In 1923, the Jewish theologian Martin Buber wrote an immensely influential little book entitled I and Thou.

Buber’s main point is that there are two ways of relating to other people in our lives: We can see them as objects to be used -what Buber calls an “l-it” relationship; or we can see others as having feelings, dreams and needs as real and as important as our own that can be the basis for dialogue and relationship -an “I-Thou” relationship.

In his memoirs, Buber tells the story of how he came to his theory of I- Thou and l-It. When he was a professor of philosophy at a university in Germany, a young student came to see him. The student had received his draft notice to serve in the German army in World War I. He was a pacifist by nature and afraid of being killed in battle, but, at the same time, he was a loyal and fiercely patriotic German. He asked Buber what he should do: serve his country and risk being killed or claim conscientious objector status and perhaps leave another young man to be killed in his place.

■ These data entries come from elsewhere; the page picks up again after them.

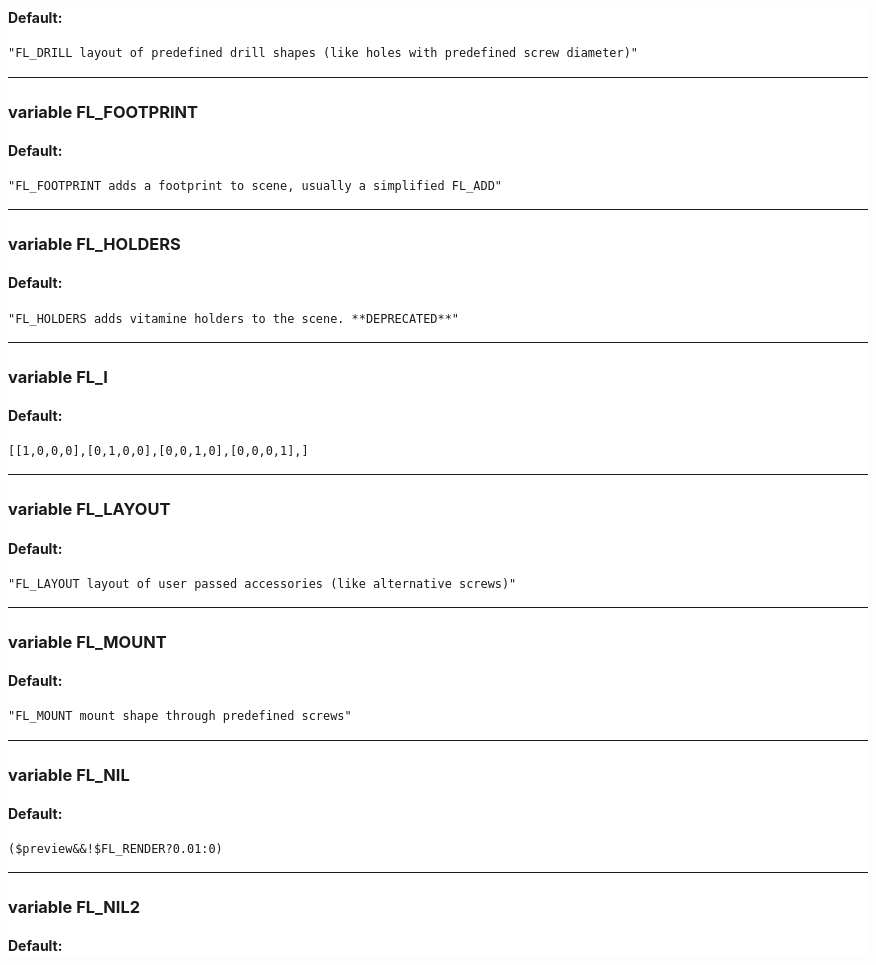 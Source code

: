 __Default:__

    "FL_DRILL layout of predefined drill shapes (like holes with predefined screw diameter)"

---

### variable FL_FOOTPRINT

__Default:__

    "FL_FOOTPRINT adds a footprint to scene, usually a simplified FL_ADD"

---

### variable FL_HOLDERS

__Default:__

    "FL_HOLDERS adds vitamine holders to the scene. **DEPRECATED**"

---

### variable FL_I

__Default:__

    [[1,0,0,0],[0,1,0,0],[0,0,1,0],[0,0,0,1],]

---

### variable FL_LAYOUT

__Default:__

    "FL_LAYOUT layout of user passed accessories (like alternative screws)"

---

### variable FL_MOUNT

__Default:__

    "FL_MOUNT mount shape through predefined screws"

---

### variable FL_NIL

__Default:__

    ($preview&&!$FL_RENDER?0.01:0)

---

### variable FL_NIL2

__Default:__
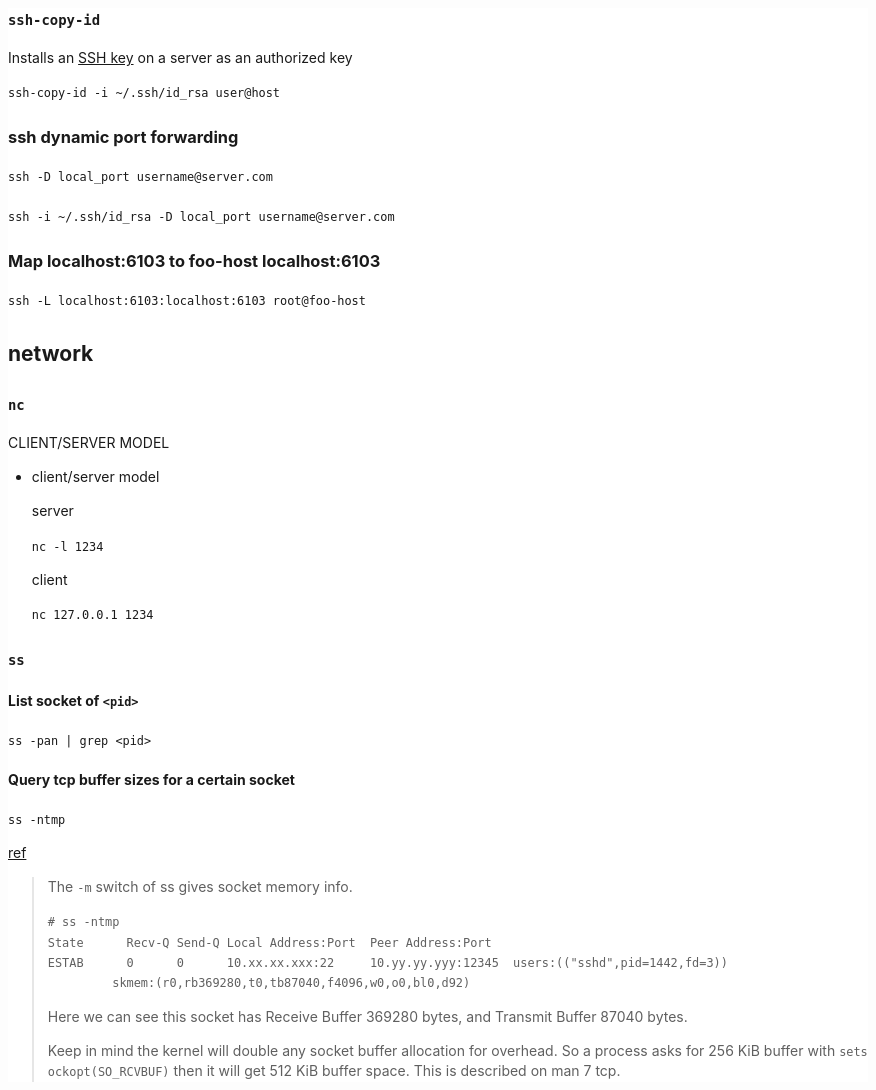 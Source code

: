 ### `ssh-copy-id`

Installs an [SSH key](https://www.ssh.com/ssh/key/) on a server as an authorized key

    ssh-copy-id -i ~/.ssh/id_rsa user@host

### ssh dynamic port forwarding

    ssh -D local_port username@server.com

    ssh -i ~/.ssh/id_rsa -D local_port username@server.com

### Map localhost:6103 to foo-host localhost:6103

    ssh -L localhost:6103:localhost:6103 root@foo-host

## network

### `nc`

CLIENT/SERVER MODEL

- client/server model

   server

      nc -l 1234

   client

      nc 127.0.0.1 1234

### `ss`

#### List socket of `<pid>`

    ss -pan | grep <pid>

#### Query tcp buffer sizes for a certain socket

    ss -ntmp

[ref](https://access.redhat.com/discussions/3624151)

> The `-m` switch of ss gives socket memory info.
>
>     # ss -ntmp
>     State      Recv-Q Send-Q Local Address:Port  Peer Address:Port
>     ESTAB      0      0      10.xx.xx.xxx:22     10.yy.yy.yyy:12345  users:(("sshd",pid=1442,fd=3))
>              skmem:(r0,rb369280,t0,tb87040,f4096,w0,o0,bl0,d92)
>
> Here we can see this socket has Receive Buffer 369280 bytes, and Transmit Buffer 87040 bytes.
>
> Keep in mind the kernel will double any socket buffer allocation for overhead. So a process asks for 256 KiB buffer with `setsockopt(SO_RCVBUF)` then it will get 512 KiB buffer space. This is described on man 7 tcp.

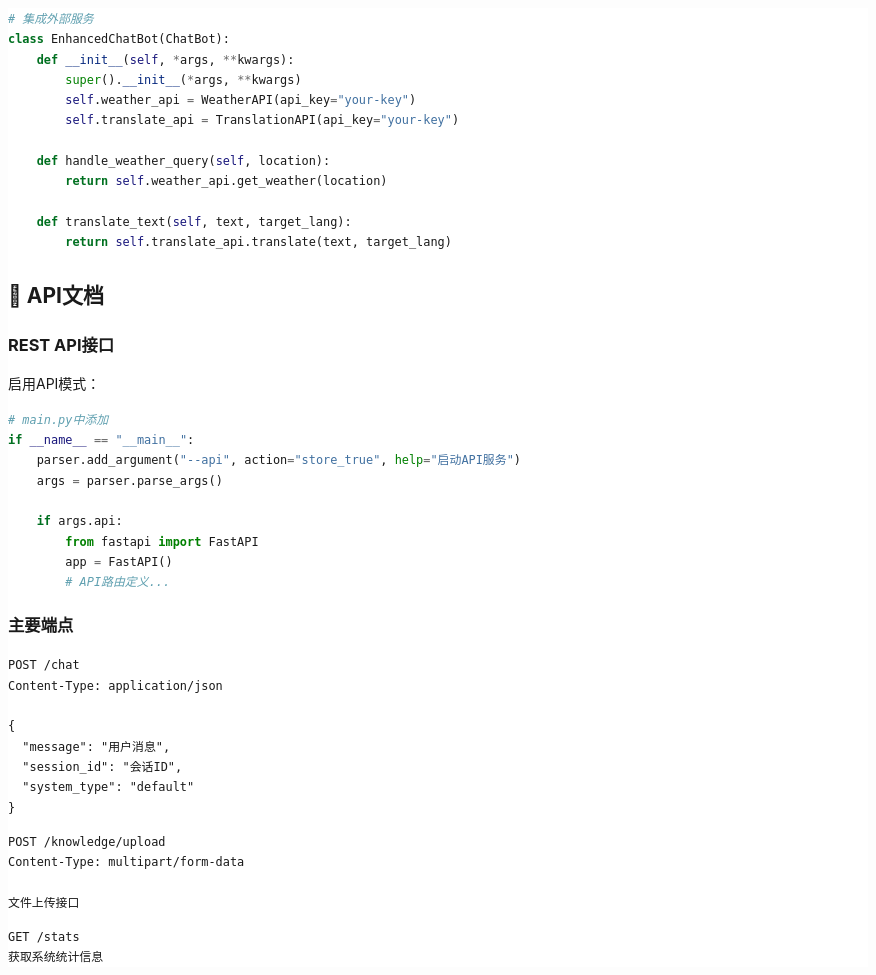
```python
# 集成外部服务
class EnhancedChatBot(ChatBot):
    def __init__(self, *args, **kwargs):
        super().__init__(*args, **kwargs)
        self.weather_api = WeatherAPI(api_key="your-key")
        self.translate_api = TranslationAPI(api_key="your-key")
    
    def handle_weather_query(self, location):
        return self.weather_api.get_weather(location)
    
    def translate_text(self, text, target_lang):
        return self.translate_api.translate(text, target_lang)
```

## 📝 API文档

### REST API接口

启用API模式：

```python
# main.py中添加
if __name__ == "__main__":
    parser.add_argument("--api", action="store_true", help="启动API服务")
    args = parser.parse_args()
    
    if args.api:
        from fastapi import FastAPI
        app = FastAPI()
        # API路由定义...
```

### 主要端点

```http
POST /chat
Content-Type: application/json

{
  "message": "用户消息",
  "session_id": "会话ID",
  "system_type": "default"
}
```

```http
POST /knowledge/upload
Content-Type: multipart/form-data

文件上传接口
```

```http
GET /stats
获取系统统计信息
```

Buber was in the midst a difficult theological-philosophical treatise and was annoyed at the young man’s claim on his time and attention. The professor said something along the lines of that’s a serious dilemma; do what you think is right.

The young man, in despair for lack of guidance, committed suicide, and Buber, for the rest of his life, felt a measure of guilt for not being more present to that young man, for seeing him only as an interruption and not as a human soul in torment. Buber felt he had sinned against the image of God in that young student by treating him as an object without needs and feelings.

It is so easy to treat others as objects, to measure their worth by what they are able to do for us. We carelessly dismiss as unimportant if not undesirable those who distract us from our own agendas, who demand too much from us, who make us uncomfortable, who fail to live up to our expectations. We expect a great deal from one another -sometimes too much -and it seems there is no end to our disappointment in our spouses, our children (our parents!), our priests, our co-workers, our neighbours. Our standards of what is right and proper often drive some people to the edges of society, far away from us. The Samaritan woman is one such victim. Her religious background and her nationality make her a non-person in the eyes of Judaism; her lifestyle makes her a pariah among her own. But rather than reject her, Jesus calls forth from her a sense of faith and joy that enables her to confront her life, and in telling others of her encounter with Jesus, she becomes a source of faith and joy for others.

May we be able to do the same: to move beyond the failings of others and our disappointment in them in order to call forth the good they possess and make it possible for them to use those gifts for the good of all.